Assignment: Nothing in the copy should be a picture; everything else in the listing is to be restated exactly.

····················

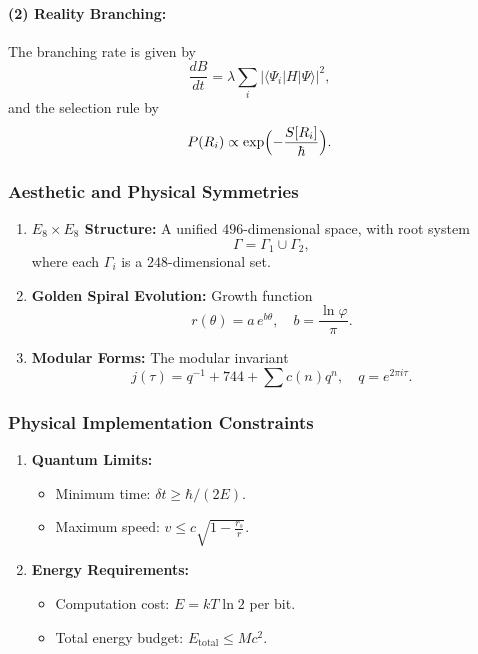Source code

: \documentclass[11pt]{article}
\begin{document}
\paragraph{(2) Reality Branching:}
The branching rate is given by
\[
\frac{dB}{dt}=\lambda\sum_i |\langle\Psi_i|H|\Psi\rangle|^2,
\]
and the selection rule by
\[
P(R_i)\propto \exp\Bigl(-\frac{S[R_i]}{\hbar}\Bigr).
\]

\subsubsection{Aesthetic and Physical Symmetries}

\begin{enumerate}[label=(\arabic*)]
    \item \textbf{$E_8\times E_8$ Structure:} A unified $496$-dimensional space, with root system
    \[
    \Gamma=\Gamma_1\cup\Gamma_2,
    \]
    where each $\Gamma_i$ is a $248$-dimensional set.
    \item \textbf{Golden Spiral Evolution:} Growth function
    \[
    r(\theta)=a\,e^{b\theta}, \quad b=\frac{\ln\varphi}{\pi}.
    \]
    \item \textbf{Modular Forms:} The modular invariant
    \[
    j(\tau)=q^{-1}+744+\sum c(n)q^n, \quad q=e^{2\pi i\tau}.
    \]
\end{enumerate}

\subsubsection{Physical Implementation Constraints}

\begin{enumerate}[label=(\arabic*)]
    \item \textbf{Quantum Limits:}
    \begin{itemize}
        \item Minimum time: $\delta t\ge \hbar/(2E)$.
        \item Maximum speed: $v\le c\sqrt{1-\frac{r_s}{r}}$.
    \end{itemize}
    \item \textbf{Energy Requirements:}
    \begin{itemize}
        \item Computation cost: $E=kT\ln2$ per bit.
        \item Total energy budget: $E_{\text{total}}\le Mc^2$.
    \end{itemize}
\end{enumerate}
\end{document}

····················

Response:
Source code

: \documentclass[11pt]{article}
\begin{document}
\paragraph{(2) Reality Branching:}
The branching rate is given by
\[
\frac{dB}{dt}=\lambda\sum_i |\langle\Psi_i|H|\Psi\rangle|^2,
\]
and the selection rule by
\[
P(R_i)\propto \exp\Bigl(-\frac{S[R_i]}{\hbar}\Bigr).
\]

\subsubsection{Aesthetic and Physical Symmetries}

\begin{enumerate}[label=(\arabic*)]
    \item \textbf{$E_8\times E_8$ Structure:} A unified $496$-dimensional space, with root system
    \[
    \Gamma=\Gamma_1\cup\Gamma_2,
    \]
    where each $\Gamma_i$ is a $248$-dimensional set.
    \item \textbf{Golden Spiral Evolution:} Growth function
    \[
    r(\theta)=a\,e^{b\theta}, \quad b=\frac{\ln\varphi}{\pi}.
    \]
    \item \textbf{Modular Forms:} The modular invariant
    \[
    j(\tau)=q^{-1}+744+\sum c(n)q^n, \quad q=e^{2\pi i\tau}.
    \]
\end{enumerate}

\subsubsection{Physical Implementation Constraints}

\begin{enumerate}[label=(\arabic*)]
    \item \textbf{Quantum Limits:}
    \begin{itemize}
        \item Minimum time: $\delta t\ge \hbar/(2E)$.
        \item Maximum speed: $v\le c\sqrt{1-\frac{r_s}{r}}$.
    \end{itemize}
    \item \textbf{Energy Requirements:}
    \begin{itemize}
        \item Computation cost: $E=kT\ln2$ per bit.
        \item Total energy budget: $E_{\text{total}}\le Mc^2$.
    \end{itemize}
\end{enumerate}
\end{document}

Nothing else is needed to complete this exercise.